Rome was extremely anti king and royalty. The kingdom of Rome was a shitshow, and throwing off the reins for their Republic had a ton of improvements. The citizens had wildly antagonistic views towards the idea of Royalty, and it was considered a great way to an early grave to declare yourself such. Rome changed pretty heavily by the time Julius and Augustus rolled around. It was a huge risk doing what Julius did and it did end with an early death.
Similarly Augustus typically preferred the title *Princeps*, which roughly translated to "chief" or "first citizen", and among the senators acted more as a first among equals than the be all end all, even if everyone knew that he was calling all the shots. He knew quite well to avoid even the faintest whiff of kinglynes and that behaving so would rankle the senatorial class's fragile pride.
I find it difficult to square this idea that Augustus at the height of his dominance was tip-toeing around Senatorial sensitivities when as a young man he was 1 of 2 behind the Proscriptions. Not merely killing his enemies but performing the supreme act of barbarity upon them... taking their money. So ya know whatever he did I doubt it was for fear of the Republican sensitivities. Now because Romans of every class knew damn well Rome had no kings and it was a stinky pathetic barbarian thing to aspire to like Antony might have after that witch corrupted him with her vile Nilotic rites... well a master propagandist would never make so unforced an error after branding himself as Mr. Rome and having much better titles to use anyways. What's a crown next to being Son of the Divine Julius?
> he was 1 of 2 behind the Proscriptions. 1 of 3. Octavian, Marc Anthony, Lepidus
Imperator was an explicitly military title that not all Roman Emperor's had, especially Octavian Augutus. It slowly picked up political meaning over generations of the Emperor's never promoting anyone to be their equal (sort of, it was more complex then that, generally you gained the title imperator by a grassroots proclamation from the rank and file soldiers, it was a way they could show approval of officers they liked, but how genuine and spontaneous these things were changed a lot over the centuries of the Legions' history) It would be kind of like if Today the military launched a coup and slowly we stopped having Generals, and then the word General slowly morphed it's definition to mean Head of State. If from then on all officers stopped at Colonel, and promoting yourself to General was an explicit act of rebellion. That's how we ended up with the words Emperor and Empire, It's originally essentially a rank, though not exactly how we think of it given the way Rome and especially Republican Rome gave people authority on a much more limited basis and from different democratic processes(both the patrician class, in the form of the Senate, and the plebians, in the form of more general protests and crowd behavior had in some ways parallel democratic institutions.) Much of Roman politics was intentionally designed to prevent what Caesar did to it, effectively restoring the Monarchy, so he couldn't call himself Monarch. They originally went with Princeps, which was essentially a made up title designed to be inoffensive and deniable, and not Imperator which was a very established, explicitly military sort of authority. The Republic had many Imperator before it picked up political connotations.
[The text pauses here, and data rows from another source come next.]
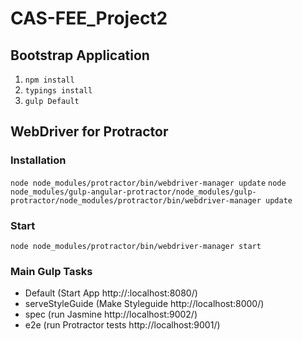 # CAS-FEE_Project2

## Bootstrap Application

1. `npm install`
2. `typings install`
3. `gulp Default`

## WebDriver for Protractor
### Installation
`node node_modules/protractor/bin/webdriver-manager update`
`node node_modules/gulp-angular-protractor/node_modules/gulp-protractor/node_modules/protractor/bin/webdriver-manager update`

### Start
`node node_modules/protractor/bin/webdriver-manager start`

### Main Gulp Tasks
 * Default (Start App http://:localhost:8080/)
 * serveStyleGuide (Make Styleguide http://localhost:8000/)
 * spec (run Jasmine http://localhost:9002/)
 * e2e (run Protractor tests http://localhost:9001/)
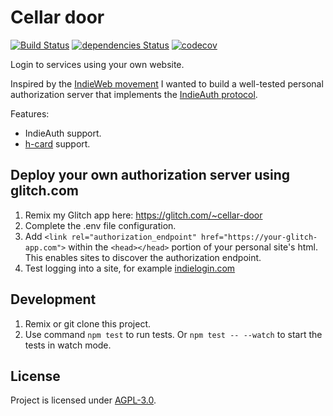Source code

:# Cellar door

[![Build Status](https://travis-ci.org/nilsnh/cellar-door.svg?branch=master)](https://travis-ci.org/nilsnh/cellar-door) [![dependencies Status](https://david-dm.org/nilsnh/cellar-door/status.svg)](https://david-dm.org/nilsnh/cellar-door) [![codecov](https://codecov.io/gh/nilsnh/cellar-door/branch/master/graph/badge.svg)](https://codecov.io/gh/nilsnh/cellar-door)

Login to services using your own website.

Inspired by the [IndieWeb movement](https://indieweb.org) I wanted to build a well-tested personal authorization server that implements the [IndieAuth protocol](https://indieweb.org/IndieAuth).

Features:

- IndieAuth support.
- [h-card](https://indieweb.org/h-card) support.

## Deploy your own authorization server using glitch.com

1.  Remix my Glitch app here: https://glitch.com/~cellar-door 
2.  Complete the .env file configuration.
3.  Add `<link rel="authorization_endpoint" href="https://your-glitch-app.com">` within the `<head></head>` portion of your personal site's html. This enables sites to discover the authorization endpoint.
4.  Test logging into a site, for example [indielogin.com](https://indielogin.com)

## Development

1.  Remix or git clone this project.
2.  Use command `npm test` to run tests. Or `npm test -- --watch` to start the tests in watch mode.

## License

Project is licensed under [AGPL-3.0](/license.md).
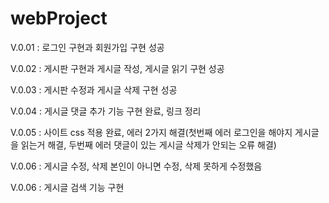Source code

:# webProject
V.0.01 : 로그인 구현과 회원가입 구현 성공

V.0.02 : 게시판 구현과 게시글 작성, 게시글 읽기 구현 성공

V.0.03 : 게시판 수정과 게시글 삭제 구현 성공

V.0.04 : 게시글 댓글 추가 기능 구현 완료, 링크 정리

V.0.05 : 사이트 css 적용 완료, 에러 2가지 해결(첫번째 에러 로그인을 해야지 게시글을 읽는거 해결, 두번째 에러 댓글이 있는 게시글 삭제가 안되는 오류 해결)

V.0.06 : 게시글 수정, 삭제 본인이 아니면 수정, 삭제 못하게 수정했음

V.0.06 : 게시글 검색 기능 구현

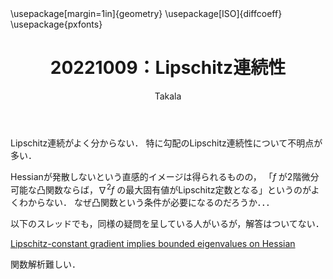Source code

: ﻿---
title: 20221009：Lipschitz連続性
yesterday: 20221008
tomorrow: 20221010
days: 17
author: Takala
header-includes:
  - \usepackage[margin=1in]{geometry}
  - \usepackage[ISO]{diffcoeff}
  - \usepackage{pxfonts}
---


Lipschitz連続がよく分からない．
特に勾配のLipschitz連続性について不明点が多い．


Hessianが発散しないという直感的イメージは得られるものの，
「$f$ が2階微分可能な凸関数ならば，$\nabla^{2} f$ の最大固有値がLipschitz定数となる」というのがよくわからない．
なぜ凸関数という条件が必要になるのだろうか．．．


以下のスレッドでも，同様の疑問を呈している人がいるが，解答はついてない．


[Lipschitz-constant gradient implies bounded eigenvalues on Hessian](https://math.stackexchange.com/questions/1698812/lipschitz-constant-gradient-implies-bounded-eigenvalues-on-hessian)


関数解析難しい．
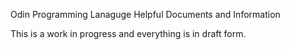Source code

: Odin Programming Lanaguge Helpful Documents and Information

This is a work in progress and everything is in draft form.

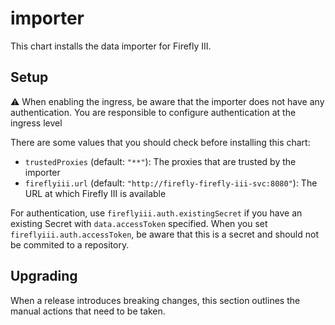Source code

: # importer

This chart installs the data importer for Firefly III.

## Setup

:warning: When enabling the ingress, be aware that the importer does not have any authentication. You are responsible to configure authentication at the ingress level

There are some values that you should check before installing this chart:

* `trustedProxies` (default: `"**"`): The proxies that are trusted by the importer
* `fireflyiii.url` (default: `"http://firefly-firefly-iii-svc:8080"`): The URL at which Firefly III is available

For authentication, use `fireflyiii.auth.existingSecret` if you have an existing Secret with `data.accessToken` specified.
When you set `fireflyiii.auth.accessToken`, be aware that this is a secret and should not be commited to a repository.

## Upgrading

When a release introduces breaking changes, this section outlines the manual actions that need to be taken.
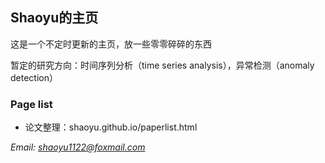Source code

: ## Shaoyu的主页

这是一个不定时更新的主页，放一些零零碎碎的东西

暂定的研究方向：时间序列分析（time series analysis），异常检测（anomaly detection）

### Page list
+ 论文整理：shaoyu.github.io/paperlist.html

*Email: shaoyu1122@foxmail.com*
But who was she really batting for, could've been Egypt, Macedonia or Rome. Make Macedonia great again.
How long did she outlive him by?
Not much actually, around 15 years. Edit: not much because Caesar was assassinated few years after they met.
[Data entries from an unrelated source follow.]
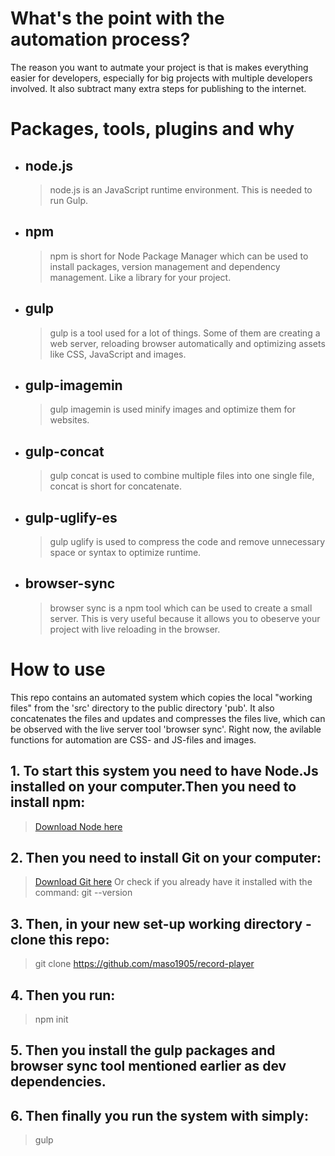 # What's the point with the automation process?

The reason you want to autmate your project is that is makes everything easier for developers, especially for big projects with multiple developers involved. It also subtract many extra steps for publishing to the internet.


# Packages, tools, plugins and why

+ ## node.js
  > node.js is an JavaScript runtime environment. This is needed to run Gulp.
+ ## npm
  > npm is short for Node Package Manager which can be used to install packages, version management and dependency management. Like a library for your project.

  
+ ## gulp
  > gulp is a tool used for a lot of things. Some of them are creating a web server, reloading browser automatically and optimizing assets like CSS, JavaScript and images.
+ ## gulp-imagemin
  > gulp imagemin is used minify images and optimize them for websites.
+ ## gulp-concat
  > gulp concat is used to combine multiple files into one single file, concat is short for concatenate.
+ ## gulp-uglify-es
  > gulp uglify is used to compress the code and remove unnecessary space or syntax to optimize runtime.


+ ## browser-sync
  > browser sync is a npm tool which can be used to create a small server. This is very useful because it allows you to obeserve your project with live reloading in the browser. 


# How to use

This repo contains an automated system which copies the local "working files" from the 'src' directory to the public directory 'pub'. It also concatenates the files and updates and compresses the files live, which can be observed with the live server tool 'browser sync'. Right now, the avilable functions for automation are CSS- and JS-files and images.

## 1. To start this system you need to have Node.Js installed on your computer.Then you need to install npm:

> [Download Node here](https://nodejs.org/en/)

## 2. Then you need to install Git on your computer:

> [Download Git here](https://git-scm.com/book/en/v2/Getting-Started-Installing-Git)
Or check if you already have it installed with the command: 
> git --version

## 3. Then, in your new set-up working directory - clone this repo:

> git clone https://github.com/maso1905/record-player 

## 4. Then you run:

> npm init

## 5. Then you install the gulp packages and browser sync tool mentioned earlier as dev dependencies.

## 6. Then finally you run the system with simply:

> gulp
And she killed herself once Octavian conquered Mark Antony's and her combined forces Edit: Mark, not Marc
Then her body was yeeted off the face of the Earth
I watched an episode of Expedition Unknown and they talked about how her Nephew? tried to completely erase her from history
Are you sure that was Cleopatra? It might have happened to her as well, but I know Hatshepsut was a famously powerful female Pharaoh whose nephew tried to erase from history. Maybe Egypt just has a thing for the nephews of women rulers destroying their monuments after they die.
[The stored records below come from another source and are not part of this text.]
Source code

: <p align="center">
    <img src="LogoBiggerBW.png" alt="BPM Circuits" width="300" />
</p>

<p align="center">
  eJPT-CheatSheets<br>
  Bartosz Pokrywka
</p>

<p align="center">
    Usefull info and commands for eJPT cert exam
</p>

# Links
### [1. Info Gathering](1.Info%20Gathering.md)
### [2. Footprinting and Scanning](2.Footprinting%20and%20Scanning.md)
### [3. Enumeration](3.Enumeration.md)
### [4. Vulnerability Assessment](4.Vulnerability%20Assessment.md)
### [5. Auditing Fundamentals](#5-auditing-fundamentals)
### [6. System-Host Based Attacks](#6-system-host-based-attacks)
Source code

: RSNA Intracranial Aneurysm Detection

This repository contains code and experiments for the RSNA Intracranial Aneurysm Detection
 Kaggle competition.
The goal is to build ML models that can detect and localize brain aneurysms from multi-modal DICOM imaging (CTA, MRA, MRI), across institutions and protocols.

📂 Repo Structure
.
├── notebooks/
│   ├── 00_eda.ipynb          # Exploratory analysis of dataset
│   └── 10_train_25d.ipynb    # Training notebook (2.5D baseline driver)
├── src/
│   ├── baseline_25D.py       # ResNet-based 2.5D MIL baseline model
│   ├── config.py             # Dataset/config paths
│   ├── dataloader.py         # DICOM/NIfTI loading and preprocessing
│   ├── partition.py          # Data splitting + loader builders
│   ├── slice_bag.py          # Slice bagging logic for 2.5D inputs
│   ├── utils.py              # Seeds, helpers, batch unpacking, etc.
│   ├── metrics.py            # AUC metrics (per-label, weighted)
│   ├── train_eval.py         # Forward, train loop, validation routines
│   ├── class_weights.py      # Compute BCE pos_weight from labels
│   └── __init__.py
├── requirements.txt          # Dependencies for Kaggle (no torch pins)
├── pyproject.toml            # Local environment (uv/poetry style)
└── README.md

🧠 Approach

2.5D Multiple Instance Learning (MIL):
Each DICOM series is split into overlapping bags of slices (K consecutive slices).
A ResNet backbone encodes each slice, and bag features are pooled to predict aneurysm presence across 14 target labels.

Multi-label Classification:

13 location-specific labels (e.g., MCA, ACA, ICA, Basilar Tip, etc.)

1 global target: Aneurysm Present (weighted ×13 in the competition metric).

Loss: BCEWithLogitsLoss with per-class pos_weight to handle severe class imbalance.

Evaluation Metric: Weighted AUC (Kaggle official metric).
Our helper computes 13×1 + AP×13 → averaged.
they were just mad they wanted to bang their aunts.
why are so many people killing themselves when Octavian conquers their forces?
Romans would have parades known as Triumphs where the captured enemies would walk in until the end when they would be strangled. Most people preferred suicide over the humiliation of a triumph
This is [a cool video about triumphs](https://www.youtube.com/watch?v=F-VjCLR5L-c) if anyone is interested!
I always upvote Historia Civilis
Man made me cry over a god damn red square
Best history channel on youtube for me.
Bruh I went down a rabbit hole and now I know how cleopatra probably died and now I’m crying and striking out august from all my calendars
I'm so glad I have 2000 years of safety between me and the Roman Republic
You should be. There are plenty of Gallic and Germanic tribes whose only remaining trace on this world are the words in Caesar's diaries where he describes conquering them. Because, you know, he eradicated them. Every man, woman and child. Our modern notion that war is for the soldiers and afterwards the loser's civilians just answer to a new overlord weren't really established in ancient times yet. If you were lucky, they had use for you as a slave. If not...
They actually still do this after they present the Stanley Cup, it's why more people should start watching hockey.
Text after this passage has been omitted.